== Task data ==

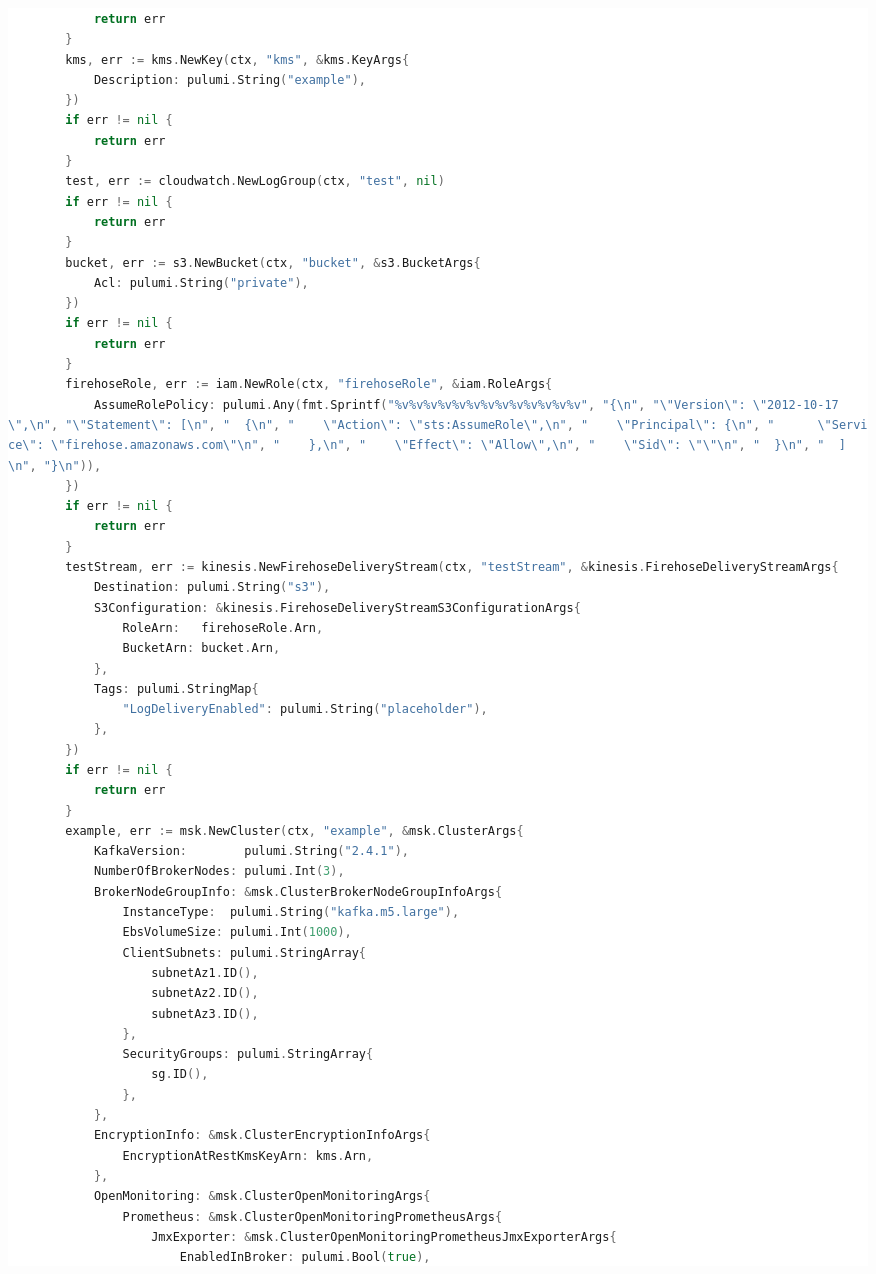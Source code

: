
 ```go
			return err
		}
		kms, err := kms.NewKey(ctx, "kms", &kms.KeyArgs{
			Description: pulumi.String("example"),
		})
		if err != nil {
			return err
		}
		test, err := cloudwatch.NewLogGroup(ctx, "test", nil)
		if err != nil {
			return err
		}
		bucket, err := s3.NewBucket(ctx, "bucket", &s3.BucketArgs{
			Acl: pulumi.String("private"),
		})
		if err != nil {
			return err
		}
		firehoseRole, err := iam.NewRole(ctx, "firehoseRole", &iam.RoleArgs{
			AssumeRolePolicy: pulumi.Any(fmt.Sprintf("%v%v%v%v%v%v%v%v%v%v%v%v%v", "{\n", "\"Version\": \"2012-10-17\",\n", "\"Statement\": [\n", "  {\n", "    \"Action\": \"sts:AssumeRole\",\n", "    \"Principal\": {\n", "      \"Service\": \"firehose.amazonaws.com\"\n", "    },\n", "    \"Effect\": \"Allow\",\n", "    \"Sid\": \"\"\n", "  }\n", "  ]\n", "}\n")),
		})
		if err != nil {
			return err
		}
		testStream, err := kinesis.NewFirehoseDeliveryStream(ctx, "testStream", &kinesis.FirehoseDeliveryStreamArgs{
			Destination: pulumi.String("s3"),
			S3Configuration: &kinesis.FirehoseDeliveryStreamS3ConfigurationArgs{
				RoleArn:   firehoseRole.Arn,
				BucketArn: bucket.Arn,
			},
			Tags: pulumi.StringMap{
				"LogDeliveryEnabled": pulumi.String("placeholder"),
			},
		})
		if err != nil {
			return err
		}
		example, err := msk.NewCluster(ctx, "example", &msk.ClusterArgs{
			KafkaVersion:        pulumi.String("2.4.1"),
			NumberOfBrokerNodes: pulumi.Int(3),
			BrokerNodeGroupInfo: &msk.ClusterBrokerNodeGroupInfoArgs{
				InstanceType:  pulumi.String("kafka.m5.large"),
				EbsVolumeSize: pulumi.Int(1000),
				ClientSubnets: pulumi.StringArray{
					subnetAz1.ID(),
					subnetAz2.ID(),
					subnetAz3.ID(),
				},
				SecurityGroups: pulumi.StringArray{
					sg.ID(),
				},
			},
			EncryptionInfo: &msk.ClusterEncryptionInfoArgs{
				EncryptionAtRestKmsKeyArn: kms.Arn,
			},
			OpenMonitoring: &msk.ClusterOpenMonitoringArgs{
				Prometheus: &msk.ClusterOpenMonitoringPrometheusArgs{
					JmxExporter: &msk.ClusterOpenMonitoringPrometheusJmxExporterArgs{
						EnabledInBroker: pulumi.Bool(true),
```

===

### Required action
Omit the pictures, then output the rest of the listing exactly.

### Solution to this exercise
Source code

:
 ```go
			return err
		}
		kms, err := kms.NewKey(ctx, "kms", &kms.KeyArgs{
			Description: pulumi.String("example"),
		})
		if err != nil {
			return err
		}
		test, err := cloudwatch.NewLogGroup(ctx, "test", nil)
		if err != nil {
			return err
		}
		bucket, err := s3.NewBucket(ctx, "bucket", &s3.BucketArgs{
			Acl: pulumi.String("private"),
		})
		if err != nil {
			return err
		}
		firehoseRole, err := iam.NewRole(ctx, "firehoseRole", &iam.RoleArgs{
			AssumeRolePolicy: pulumi.Any(fmt.Sprintf("%v%v%v%v%v%v%v%v%v%v%v%v%v", "{\n", "\"Version\": \"2012-10-17\",\n", "\"Statement\": [\n", "  {\n", "    \"Action\": \"sts:AssumeRole\",\n", "    \"Principal\": {\n", "      \"Service\": \"firehose.amazonaws.com\"\n", "    },\n", "    \"Effect\": \"Allow\",\n", "    \"Sid\": \"\"\n", "  }\n", "  ]\n", "}\n")),
		})
		if err != nil {
			return err
		}
		testStream, err := kinesis.NewFirehoseDeliveryStream(ctx, "testStream", &kinesis.FirehoseDeliveryStreamArgs{
			Destination: pulumi.String("s3"),
			S3Configuration: &kinesis.FirehoseDeliveryStreamS3ConfigurationArgs{
				RoleArn:   firehoseRole.Arn,
				BucketArn: bucket.Arn,
			},
			Tags: pulumi.StringMap{
				"LogDeliveryEnabled": pulumi.String("placeholder"),
			},
		})
		if err != nil {
			return err
		}
		example, err := msk.NewCluster(ctx, "example", &msk.ClusterArgs{
			KafkaVersion:        pulumi.String("2.4.1"),
			NumberOfBrokerNodes: pulumi.Int(3),
			BrokerNodeGroupInfo: &msk.ClusterBrokerNodeGroupInfoArgs{
				InstanceType:  pulumi.String("kafka.m5.large"),
				EbsVolumeSize: pulumi.Int(1000),
				ClientSubnets: pulumi.StringArray{
					subnetAz1.ID(),
					subnetAz2.ID(),
					subnetAz3.ID(),
				},
				SecurityGroups: pulumi.StringArray{
					sg.ID(),
				},
			},
			EncryptionInfo: &msk.ClusterEncryptionInfoArgs{
				EncryptionAtRestKmsKeyArn: kms.Arn,
			},
			OpenMonitoring: &msk.ClusterOpenMonitoringArgs{
				Prometheus: &msk.ClusterOpenMonitoringPrometheusArgs{
					JmxExporter: &msk.ClusterOpenMonitoringPrometheusJmxExporterArgs{
						EnabledInBroker: pulumi.Bool(true),
```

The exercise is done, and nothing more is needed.